Exercise materials:

--- START ---

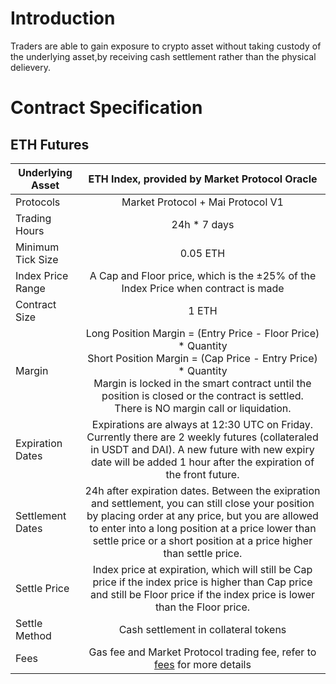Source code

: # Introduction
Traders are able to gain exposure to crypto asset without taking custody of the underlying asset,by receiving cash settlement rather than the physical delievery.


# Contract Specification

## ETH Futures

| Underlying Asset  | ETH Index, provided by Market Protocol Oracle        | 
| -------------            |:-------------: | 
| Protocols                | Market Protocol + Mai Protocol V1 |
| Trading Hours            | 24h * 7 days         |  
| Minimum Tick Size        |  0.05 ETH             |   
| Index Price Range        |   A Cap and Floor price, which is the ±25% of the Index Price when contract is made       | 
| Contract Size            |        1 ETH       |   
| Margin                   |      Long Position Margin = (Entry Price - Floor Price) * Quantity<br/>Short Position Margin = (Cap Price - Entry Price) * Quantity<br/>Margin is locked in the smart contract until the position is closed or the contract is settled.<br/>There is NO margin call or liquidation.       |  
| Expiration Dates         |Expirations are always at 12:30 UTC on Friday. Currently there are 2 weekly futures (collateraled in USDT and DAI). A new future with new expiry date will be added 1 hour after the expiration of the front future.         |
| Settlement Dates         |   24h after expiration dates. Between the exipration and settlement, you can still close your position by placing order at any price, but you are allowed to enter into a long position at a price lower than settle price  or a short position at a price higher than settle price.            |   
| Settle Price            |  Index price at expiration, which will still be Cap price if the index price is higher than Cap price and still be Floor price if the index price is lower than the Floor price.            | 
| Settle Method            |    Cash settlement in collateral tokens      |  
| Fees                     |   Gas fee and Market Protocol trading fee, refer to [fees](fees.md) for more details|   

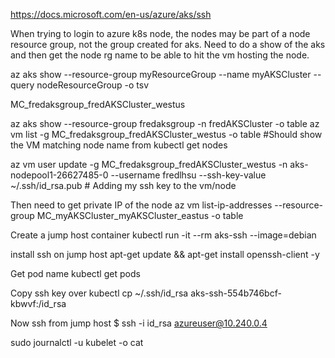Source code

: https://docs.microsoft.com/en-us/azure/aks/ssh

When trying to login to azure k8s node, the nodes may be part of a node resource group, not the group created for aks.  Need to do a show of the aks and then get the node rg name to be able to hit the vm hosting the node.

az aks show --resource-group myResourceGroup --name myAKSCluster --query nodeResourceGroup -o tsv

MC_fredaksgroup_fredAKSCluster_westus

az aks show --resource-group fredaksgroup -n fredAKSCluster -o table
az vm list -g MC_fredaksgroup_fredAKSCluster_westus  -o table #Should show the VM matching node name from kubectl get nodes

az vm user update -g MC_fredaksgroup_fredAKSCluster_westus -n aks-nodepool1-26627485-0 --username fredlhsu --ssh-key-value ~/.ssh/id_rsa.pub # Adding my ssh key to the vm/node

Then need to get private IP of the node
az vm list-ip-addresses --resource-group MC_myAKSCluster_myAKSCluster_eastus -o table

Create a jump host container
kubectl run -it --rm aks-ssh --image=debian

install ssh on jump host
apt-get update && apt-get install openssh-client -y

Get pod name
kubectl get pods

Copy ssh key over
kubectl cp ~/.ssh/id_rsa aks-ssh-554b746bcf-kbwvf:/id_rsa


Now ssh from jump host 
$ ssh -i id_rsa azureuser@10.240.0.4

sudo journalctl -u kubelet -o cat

--- END ---

Work request:
Look above for the line with "az aks show --resource-group fredaksgroup"; retype exactly that line, every line after it up to the line with "kubectl cp ~/.ssh/id_rsa", and that line too, nothing else.

Written answer:
az aks show --resource-group fredaksgroup -n fredAKSCluster -o table
az vm list -g MC_fredaksgroup_fredAKSCluster_westus  -o table #Should show the VM matching node name from kubectl get nodes

az vm user update -g MC_fredaksgroup_fredAKSCluster_westus -n aks-nodepool1-26627485-0 --username fredlhsu --ssh-key-value ~/.ssh/id_rsa.pub # Adding my ssh key to the vm/node

Then need to get private IP of the node
az vm list-ip-addresses --resource-group MC_myAKSCluster_myAKSCluster_eastus -o table

Create a jump host container
kubectl run -it --rm aks-ssh --image=debian

install ssh on jump host
apt-get update && apt-get install openssh-client -y

Get pod name
kubectl get pods

Copy ssh key over
kubectl cp ~/.ssh/id_rsa aks-ssh-554b746bcf-kbwvf:/id_rsa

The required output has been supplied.